Before copying the entries, remove the pictures; everything else stays exactly as it is.

*** Data provided Section Begins ***

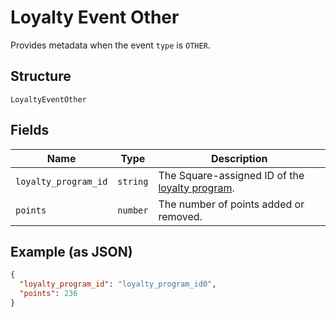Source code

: 
# Loyalty Event Other

Provides metadata when the event `type` is `OTHER`.

## Structure

`LoyaltyEventOther`

## Fields

| Name | Type | Description |
|  --- | --- | --- |
| `loyalty_program_id` | `string` | The Square-assigned ID of the [loyalty program](#type-LoyaltyProgram). |
| `points` | `number` | The number of points added or removed. |

## Example (as JSON)

```json
{
  "loyalty_program_id": "loyalty_program_id0",
  "points": 236
}
```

*** Data provided Section Ends ***

▶ **Response to this task**
Source code

: 
# Loyalty Event Other

Provides metadata when the event `type` is `OTHER`.

## Structure

`LoyaltyEventOther`

## Fields

| Name | Type | Description |
|  --- | --- | --- |
| `loyalty_program_id` | `string` | The Square-assigned ID of the [loyalty program](#type-LoyaltyProgram). |
| `points` | `number` | The number of points added or removed. |

## Example (as JSON)

```json
{
  "loyalty_program_id": "loyalty_program_id0",
  "points": 236
}
```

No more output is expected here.